At the core of this proposal are two corpora of Modern British English, both founded at the Survey of English Usage (SEU) at University College London: the London-Lund Corpus (LLC), compiled in the 1960s, and the British Component of the International Corpus of English (ICE-GB), compiled in the 1990s. The project aims to construct a fully parsed and searchable diachronic corpus of spontaneous spoken English, containing carefully selected and directly comparable texts from the LLC and ICE-GB corpora. As will be discussed in the section on Aims and Objectives below, there is a new research impetus in linguistics which concerns itself with recent changes in lexis and grammar. This corpus will be a unique resource for linguists studying the spoken English of a period spanning 25-30 years. There is currently no comparable resource available, and the corpus will be the first of its kind enabling research into current change in spoken language.

The existing corpora

The London-Lund Corpus is the spoken part of the Survey of English Usage Corpus, founded by Randolph Quirk. It contains 510,576 words of 1960s spoken English. The corpus is divided into ‘texts’ of 5,000 words each which were transcribed and prosodically annotated (incorporating tone units, onsets, stresses etc.). Thirty-four were published in Quirk and Svartvik (1980). The corpus was computerised by Jan Svartvik (Svartvik 1990). Many scholars have used the LLC for their research, resulting in hundreds of publications, principal among them Quirk et al. (1972, 1985). It is still one of the largest and most widely used corpora of spoken English, not least because it is the only English corpus that is prosodically annotated. Kennedy (1998: 32) stresses the importance of the LLC in its own right for the study of spoken British English, but also as “a very important baseline record of data…by which other corpora of spoken English can be evaluated… [The texts] have been used by researchers in many countries for studies which go well beyond the study of phonology. The detailed annotation has also facilitated numerous studies of lexis, grammar and especially discourse structure and function”. The SEU has recently enhanced the corpus by adding wordclass tags to it, using the ICE-GB scheme. In addition, the SEU is digitising the original sound recordings which will be supplied – for the first time in the LLC’s history – with the proposed new resource.

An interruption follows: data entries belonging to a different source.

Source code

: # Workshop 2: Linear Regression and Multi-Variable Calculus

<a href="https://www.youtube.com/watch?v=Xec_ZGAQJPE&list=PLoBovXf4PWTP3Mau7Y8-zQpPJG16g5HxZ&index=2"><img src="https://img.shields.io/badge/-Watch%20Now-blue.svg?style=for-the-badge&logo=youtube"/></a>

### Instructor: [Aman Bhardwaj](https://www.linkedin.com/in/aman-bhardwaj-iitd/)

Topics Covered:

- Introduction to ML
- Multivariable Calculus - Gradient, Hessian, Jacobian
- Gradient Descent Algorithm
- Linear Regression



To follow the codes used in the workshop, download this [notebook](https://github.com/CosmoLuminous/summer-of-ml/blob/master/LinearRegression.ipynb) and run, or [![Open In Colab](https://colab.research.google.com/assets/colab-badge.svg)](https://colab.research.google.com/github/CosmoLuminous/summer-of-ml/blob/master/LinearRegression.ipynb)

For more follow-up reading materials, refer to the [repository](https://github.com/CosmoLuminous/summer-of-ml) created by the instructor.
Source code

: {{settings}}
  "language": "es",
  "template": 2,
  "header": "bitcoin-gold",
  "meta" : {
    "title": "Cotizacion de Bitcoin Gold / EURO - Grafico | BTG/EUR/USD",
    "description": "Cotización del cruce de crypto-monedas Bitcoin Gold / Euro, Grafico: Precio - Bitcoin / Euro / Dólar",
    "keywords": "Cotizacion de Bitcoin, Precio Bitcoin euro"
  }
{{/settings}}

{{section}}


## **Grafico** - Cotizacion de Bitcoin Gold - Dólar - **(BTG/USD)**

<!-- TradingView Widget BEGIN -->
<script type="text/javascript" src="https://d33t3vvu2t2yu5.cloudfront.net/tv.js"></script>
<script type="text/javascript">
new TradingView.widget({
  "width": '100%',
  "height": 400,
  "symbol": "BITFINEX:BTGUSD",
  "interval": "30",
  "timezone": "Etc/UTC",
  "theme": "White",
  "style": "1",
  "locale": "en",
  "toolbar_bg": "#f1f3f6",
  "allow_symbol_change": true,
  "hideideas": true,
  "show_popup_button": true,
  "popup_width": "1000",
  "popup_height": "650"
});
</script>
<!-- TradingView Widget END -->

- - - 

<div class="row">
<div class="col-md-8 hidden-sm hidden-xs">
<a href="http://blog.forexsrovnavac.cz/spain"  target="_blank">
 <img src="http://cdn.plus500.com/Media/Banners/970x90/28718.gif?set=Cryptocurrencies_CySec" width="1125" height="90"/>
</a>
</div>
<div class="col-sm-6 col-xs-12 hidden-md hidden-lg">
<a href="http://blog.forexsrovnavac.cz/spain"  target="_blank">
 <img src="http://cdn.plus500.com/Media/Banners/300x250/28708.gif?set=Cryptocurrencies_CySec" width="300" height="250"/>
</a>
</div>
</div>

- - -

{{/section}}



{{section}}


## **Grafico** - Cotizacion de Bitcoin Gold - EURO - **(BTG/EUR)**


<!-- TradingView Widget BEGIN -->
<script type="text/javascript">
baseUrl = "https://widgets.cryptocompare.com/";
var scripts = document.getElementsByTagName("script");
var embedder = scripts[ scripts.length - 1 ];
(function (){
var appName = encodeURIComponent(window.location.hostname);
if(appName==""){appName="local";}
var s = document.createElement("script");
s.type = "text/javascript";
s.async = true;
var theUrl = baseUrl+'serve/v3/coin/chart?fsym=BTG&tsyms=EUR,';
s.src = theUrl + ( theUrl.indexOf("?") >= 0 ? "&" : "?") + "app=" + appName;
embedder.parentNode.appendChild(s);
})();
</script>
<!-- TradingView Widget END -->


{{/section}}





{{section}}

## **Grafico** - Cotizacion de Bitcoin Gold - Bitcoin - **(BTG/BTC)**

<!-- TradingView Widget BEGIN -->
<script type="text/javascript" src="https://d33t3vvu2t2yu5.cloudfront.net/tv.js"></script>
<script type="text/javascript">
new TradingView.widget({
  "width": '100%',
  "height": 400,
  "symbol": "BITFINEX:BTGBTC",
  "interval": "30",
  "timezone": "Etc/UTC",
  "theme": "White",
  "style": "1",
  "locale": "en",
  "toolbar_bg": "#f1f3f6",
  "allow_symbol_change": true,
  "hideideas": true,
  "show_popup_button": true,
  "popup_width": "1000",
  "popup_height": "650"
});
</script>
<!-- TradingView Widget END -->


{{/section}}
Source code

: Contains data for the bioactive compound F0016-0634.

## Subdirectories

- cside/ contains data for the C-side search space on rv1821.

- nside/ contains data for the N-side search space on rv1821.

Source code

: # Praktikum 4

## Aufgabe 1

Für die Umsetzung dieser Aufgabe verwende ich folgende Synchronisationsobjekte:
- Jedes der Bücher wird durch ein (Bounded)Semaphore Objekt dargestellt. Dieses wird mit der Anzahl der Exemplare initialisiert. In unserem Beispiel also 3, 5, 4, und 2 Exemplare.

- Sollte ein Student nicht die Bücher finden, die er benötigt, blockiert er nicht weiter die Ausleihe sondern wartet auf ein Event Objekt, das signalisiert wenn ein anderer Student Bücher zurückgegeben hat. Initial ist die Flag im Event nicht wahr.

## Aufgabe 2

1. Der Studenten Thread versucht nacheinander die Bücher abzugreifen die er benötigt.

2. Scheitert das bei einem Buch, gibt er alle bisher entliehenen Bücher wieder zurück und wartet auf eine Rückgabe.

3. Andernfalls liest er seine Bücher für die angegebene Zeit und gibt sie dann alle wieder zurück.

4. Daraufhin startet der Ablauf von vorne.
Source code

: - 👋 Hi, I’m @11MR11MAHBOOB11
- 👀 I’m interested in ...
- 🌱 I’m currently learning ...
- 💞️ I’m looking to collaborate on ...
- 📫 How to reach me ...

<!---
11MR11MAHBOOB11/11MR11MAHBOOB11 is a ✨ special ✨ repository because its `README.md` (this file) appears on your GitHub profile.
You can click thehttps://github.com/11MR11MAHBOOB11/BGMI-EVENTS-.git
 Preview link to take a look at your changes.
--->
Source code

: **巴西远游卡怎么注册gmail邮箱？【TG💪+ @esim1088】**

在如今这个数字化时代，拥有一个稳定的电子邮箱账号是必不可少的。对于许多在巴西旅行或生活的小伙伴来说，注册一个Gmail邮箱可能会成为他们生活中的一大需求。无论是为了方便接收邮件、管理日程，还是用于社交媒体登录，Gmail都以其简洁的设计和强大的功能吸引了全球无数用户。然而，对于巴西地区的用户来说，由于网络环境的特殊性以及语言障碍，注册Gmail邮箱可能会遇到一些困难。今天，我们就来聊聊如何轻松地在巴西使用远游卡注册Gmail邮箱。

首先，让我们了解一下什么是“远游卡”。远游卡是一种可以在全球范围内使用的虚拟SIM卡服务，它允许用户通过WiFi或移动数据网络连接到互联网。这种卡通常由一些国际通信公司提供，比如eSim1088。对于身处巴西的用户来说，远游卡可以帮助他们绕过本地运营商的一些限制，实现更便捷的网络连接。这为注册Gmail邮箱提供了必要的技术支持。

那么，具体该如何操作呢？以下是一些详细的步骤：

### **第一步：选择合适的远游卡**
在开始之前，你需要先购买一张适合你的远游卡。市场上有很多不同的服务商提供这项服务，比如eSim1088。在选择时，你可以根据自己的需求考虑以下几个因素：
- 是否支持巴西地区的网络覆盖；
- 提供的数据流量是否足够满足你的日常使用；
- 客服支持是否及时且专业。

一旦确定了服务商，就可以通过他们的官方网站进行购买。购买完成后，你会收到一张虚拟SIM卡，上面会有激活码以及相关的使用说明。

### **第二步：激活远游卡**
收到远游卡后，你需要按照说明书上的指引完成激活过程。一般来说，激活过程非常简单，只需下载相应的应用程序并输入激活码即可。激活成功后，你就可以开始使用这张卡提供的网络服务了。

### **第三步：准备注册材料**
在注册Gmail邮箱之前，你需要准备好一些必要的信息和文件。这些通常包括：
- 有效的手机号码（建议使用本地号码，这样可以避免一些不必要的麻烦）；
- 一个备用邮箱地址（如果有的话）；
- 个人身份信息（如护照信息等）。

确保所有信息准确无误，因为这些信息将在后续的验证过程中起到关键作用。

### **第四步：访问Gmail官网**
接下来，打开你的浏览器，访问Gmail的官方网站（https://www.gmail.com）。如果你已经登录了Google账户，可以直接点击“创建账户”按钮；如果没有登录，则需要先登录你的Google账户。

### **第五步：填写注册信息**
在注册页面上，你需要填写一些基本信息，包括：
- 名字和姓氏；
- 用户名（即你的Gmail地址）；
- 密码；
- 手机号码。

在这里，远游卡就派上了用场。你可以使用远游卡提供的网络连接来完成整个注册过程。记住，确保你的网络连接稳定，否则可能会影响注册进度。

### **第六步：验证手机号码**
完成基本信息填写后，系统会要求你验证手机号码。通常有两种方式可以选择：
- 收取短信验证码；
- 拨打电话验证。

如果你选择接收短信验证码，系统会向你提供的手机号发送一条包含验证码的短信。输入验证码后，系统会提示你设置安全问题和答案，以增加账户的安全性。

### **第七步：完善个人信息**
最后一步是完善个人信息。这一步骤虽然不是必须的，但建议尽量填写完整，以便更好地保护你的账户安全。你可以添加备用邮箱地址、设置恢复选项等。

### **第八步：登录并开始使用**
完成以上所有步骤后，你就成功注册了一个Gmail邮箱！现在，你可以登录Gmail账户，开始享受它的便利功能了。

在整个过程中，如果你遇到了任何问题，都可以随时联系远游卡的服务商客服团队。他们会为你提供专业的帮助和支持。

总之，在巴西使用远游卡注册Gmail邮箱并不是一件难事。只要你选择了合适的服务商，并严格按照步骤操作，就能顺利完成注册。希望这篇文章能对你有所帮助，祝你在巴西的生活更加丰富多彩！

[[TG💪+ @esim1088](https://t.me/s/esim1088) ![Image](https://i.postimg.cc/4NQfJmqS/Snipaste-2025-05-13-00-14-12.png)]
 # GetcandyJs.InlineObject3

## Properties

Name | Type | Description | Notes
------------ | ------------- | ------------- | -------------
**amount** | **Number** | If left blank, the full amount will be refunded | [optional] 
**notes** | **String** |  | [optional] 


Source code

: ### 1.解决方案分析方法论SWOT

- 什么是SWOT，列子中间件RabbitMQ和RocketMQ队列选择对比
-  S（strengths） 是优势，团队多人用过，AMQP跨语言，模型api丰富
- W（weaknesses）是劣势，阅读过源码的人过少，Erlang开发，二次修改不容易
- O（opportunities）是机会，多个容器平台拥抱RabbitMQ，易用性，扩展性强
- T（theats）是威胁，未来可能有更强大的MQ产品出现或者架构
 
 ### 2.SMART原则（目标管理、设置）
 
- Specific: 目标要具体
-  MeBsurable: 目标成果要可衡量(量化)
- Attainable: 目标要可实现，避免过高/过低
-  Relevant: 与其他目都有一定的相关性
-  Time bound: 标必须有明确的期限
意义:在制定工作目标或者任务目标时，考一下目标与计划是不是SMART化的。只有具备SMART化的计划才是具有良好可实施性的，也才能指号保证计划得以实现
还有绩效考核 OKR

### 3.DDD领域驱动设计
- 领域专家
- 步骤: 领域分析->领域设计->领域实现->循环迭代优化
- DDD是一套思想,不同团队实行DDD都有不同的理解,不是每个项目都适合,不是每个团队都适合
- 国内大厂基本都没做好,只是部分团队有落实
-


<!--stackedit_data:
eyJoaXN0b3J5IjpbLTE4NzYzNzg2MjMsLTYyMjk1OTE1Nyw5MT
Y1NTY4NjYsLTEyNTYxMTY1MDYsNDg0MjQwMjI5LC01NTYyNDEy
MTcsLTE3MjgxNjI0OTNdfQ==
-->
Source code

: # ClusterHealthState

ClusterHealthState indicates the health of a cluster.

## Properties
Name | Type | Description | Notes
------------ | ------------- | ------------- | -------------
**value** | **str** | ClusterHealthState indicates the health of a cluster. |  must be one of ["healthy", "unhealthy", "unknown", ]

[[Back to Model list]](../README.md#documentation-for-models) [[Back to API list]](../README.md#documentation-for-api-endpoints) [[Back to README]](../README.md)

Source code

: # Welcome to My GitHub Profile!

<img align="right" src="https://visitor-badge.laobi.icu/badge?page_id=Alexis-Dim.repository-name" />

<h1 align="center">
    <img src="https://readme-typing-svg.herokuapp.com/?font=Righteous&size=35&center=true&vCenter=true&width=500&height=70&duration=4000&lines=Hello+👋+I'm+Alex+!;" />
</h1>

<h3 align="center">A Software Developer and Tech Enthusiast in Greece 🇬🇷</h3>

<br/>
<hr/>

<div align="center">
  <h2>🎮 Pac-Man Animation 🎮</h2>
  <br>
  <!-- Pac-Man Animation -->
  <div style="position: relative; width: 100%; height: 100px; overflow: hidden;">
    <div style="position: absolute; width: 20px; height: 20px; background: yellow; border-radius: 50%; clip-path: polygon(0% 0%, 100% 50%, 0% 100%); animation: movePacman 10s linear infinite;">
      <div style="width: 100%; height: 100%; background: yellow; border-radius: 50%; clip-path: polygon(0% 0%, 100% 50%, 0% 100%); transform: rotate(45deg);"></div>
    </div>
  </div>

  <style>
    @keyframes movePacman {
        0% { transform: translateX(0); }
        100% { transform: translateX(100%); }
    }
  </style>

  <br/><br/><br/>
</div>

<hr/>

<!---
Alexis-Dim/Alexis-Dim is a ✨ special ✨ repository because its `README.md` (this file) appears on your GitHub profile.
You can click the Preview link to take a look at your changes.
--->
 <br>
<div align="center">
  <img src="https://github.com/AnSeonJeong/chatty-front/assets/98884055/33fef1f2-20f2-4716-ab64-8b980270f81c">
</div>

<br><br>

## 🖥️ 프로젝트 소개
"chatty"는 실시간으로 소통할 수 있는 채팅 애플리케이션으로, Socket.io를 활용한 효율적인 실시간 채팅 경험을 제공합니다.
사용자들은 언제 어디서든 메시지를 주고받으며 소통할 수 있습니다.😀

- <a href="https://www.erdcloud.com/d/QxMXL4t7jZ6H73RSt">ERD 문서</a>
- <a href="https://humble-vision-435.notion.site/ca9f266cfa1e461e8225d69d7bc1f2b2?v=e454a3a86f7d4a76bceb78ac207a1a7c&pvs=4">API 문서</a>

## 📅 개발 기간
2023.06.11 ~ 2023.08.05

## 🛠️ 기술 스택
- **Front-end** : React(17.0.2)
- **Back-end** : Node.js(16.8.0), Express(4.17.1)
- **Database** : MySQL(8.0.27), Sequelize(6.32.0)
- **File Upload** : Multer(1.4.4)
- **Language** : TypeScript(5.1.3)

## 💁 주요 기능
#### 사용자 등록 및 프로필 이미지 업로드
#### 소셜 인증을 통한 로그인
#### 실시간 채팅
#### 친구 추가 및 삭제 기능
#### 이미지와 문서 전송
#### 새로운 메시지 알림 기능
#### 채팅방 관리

ICE-GB is composed of spoken and written texts, distributed over thirty-two text categories. The material dates from the early 1990s. The corpus contains textual markup, wordclass tags, and – unusually – it is one of the few corpora that have been fully grammatically annotated (tagged and parsed): all the sentences/utterances in the corpus have been assigned a tree structure, like the one shown in Figure 1 below:

Figure 1: A tree diagram from the ICE-GB corpus.

The annotation has been thoroughly and extensively checked by linguists. ICE-GB incorporates the largest collection of fully parsed and checked spoken British English anywhere. Recently the sound files have become available, and these will be supplied in the new corpus package.

ICE-GB can be exploited with dedicated research tools, such as the innovative ICECUP software, developed at the SEU, with which linguists can search for grammatical constructions. This software is currently distributed with the ICE-GB corpus and over the web (together with a sample corpus). It runs over a network or on stand-alone PCs. At the heart of ICECUP is the Fuzzy Tree Fragments (FTFs) facility which enables users to construct approximate (hence ‘fuzzy’) models of tree structures, which the computer can search for in the corpus. Figure 2 shows an example of an FTF which matches all instances of a verb phrase (VP) followed by a direct object (OD).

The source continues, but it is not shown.